El conflicto en el mundillo árabe es de otra naturaleza: dirimir por la fuerza el mortal enfrentamiento entre dictaduras militares seculares, generalmente antioccidentales, que se consideran progresistas, aunque progresen poco, y los partidarios de un modelo teocrático opresivo que defienden la creación de un Estado islámico regido por la sharía o ley fundada en el Corán, cuyo principal objetivo, desgraciadamente, es destruir al Estado de Israel y luchar contra los infieles, ya sean cristianos coptos o libaneses maronitas.

Es, en fin, una pelea a cuchillo entre militares laicos, broncos, feroces y autoritarios, provistos de ideas políticas nacionalistas teñidas por supersticiones socialistas, y religiosos imbuidos de creencias fantásticas comprometidos con Alá para someter al género humano a la autoridad del Corán.

Para el resto del mundo, por lo tanto, generalmente no se trata de escoger entre demócratas liberales y fundamentalistas religiosos (eso sería demasiado fácil), sino entre militares despóticos, usualmente corruptos y asesinos, y fundamentalistas religiosos, casi siempre agresivos y peligrosos, lo que suele conducirlos a mataderos en los que ellos son víctimas o victimarios en nombre de la verdad definitiva revelada a Mahoma en el desierto.

En Washington no se entiende esta fatal disyuntiva. Muchos políticos y funcionarios padecen de etnocentrismo. Piensan que todos los países pueden y deben crear un modelo de estado presidido por la libertad individual, servido por un gobierno controlado por la constitución y limitado por los equilibrios y contrapesos.

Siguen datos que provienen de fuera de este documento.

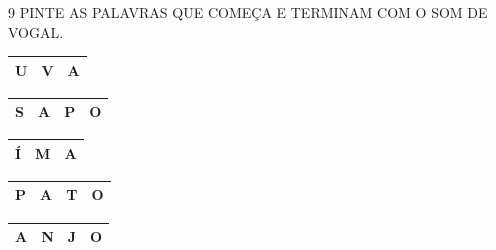 \begin{escola}
\num{9} PINTE AS PALAVRAS QUE COMEÇA E TERMINAM COM O SOM DE VOGAL.


\begin{longtable}[]{@{}lll@{}}
\toprule
U & V & A\tabularnewline
\bottomrule
\end{longtable}


\begin{longtable}[]{@{}llll@{}}
\toprule
S & A & P & O\tabularnewline
\bottomrule
\end{longtable}


\begin{longtable}[]{@{}lll@{}}
\toprule
Í & M & A\tabularnewline
\bottomrule
\end{longtable}


\begin{longtable}[]{@{}llll@{}}
\toprule
P & A & T & O\tabularnewline
\bottomrule
\end{longtable}


\begin{longtable}[]{@{}llll@{}}
\toprule
A & N & J & O\tabularnewline
\bottomrule
\end{longtable}






\end{escola}
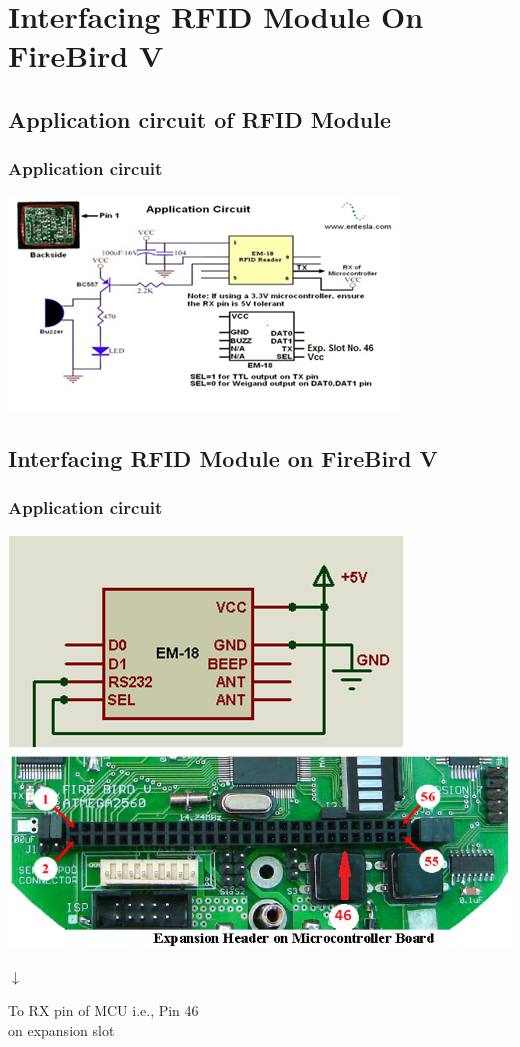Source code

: \documentclass[table,10pt,red]{beamer}	%
\begin{document}
\section{Interfacing RFID Module On FireBird V} %
\subsection{Application circuit of RFID Module}
\begin{frame}
	\frametitle{Application circuit}

				\includegraphics[scale=1]{rfidapp}
		
\end{frame}


\subsection{Interfacing RFID Module on FireBird V}
\begin{frame}
	\frametitle{Application circuit}

				\includegraphics[scale=0.25]{rfidckt}
				\hspace{0.2in}\includegraphics[scale=0.29]{exp}
				
			\hspace{0.06in}	$\downarrow$
		
			To RX pin of MCU i.e., Pin 46\\on expansion slot
		
\end{frame}
\end{document}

En realidad, esa fórmula es extraordinaria, pero, para que funcione, previamente tiene que existir una sociedad (o al menos una élite dirigente) dispuesta a practicar la tolerancia, definida como la decisión de convivir pacíficamente con todo aquello que no nos gusta, a colocarse bajo la autoridad de la ley, a admitir que nuestras verdades y convicciones no son únicas e infalibles, y a ejercitar la cordialidad cívica con un adversario al que no hay que amar, pero que merece nuestro respeto.

En las sociedades árabes esos factores son excepcionales. Hay individuos que poseen ese perfil, y hasta se agrupan en pequeñas instituciones que proclaman estas reglas de juego. He conocido liberales marroquíes, sirios, libaneses y tunecinos, lo que me hace pensar que también debe haberlos en Egipto y en el resto de la geografía árabe, pero carecen de peso específico para hacer girar a sus países en la dirección que el 4 de julio de 1776 los norteamericanos adoptaron en Filadelfia.

Mientras no ocurra ese cambio de valores, es una ingenuidad tratar de escoger entre gobernantes árabes “buenos” y “malos”. La alternativa es mucho más agónica.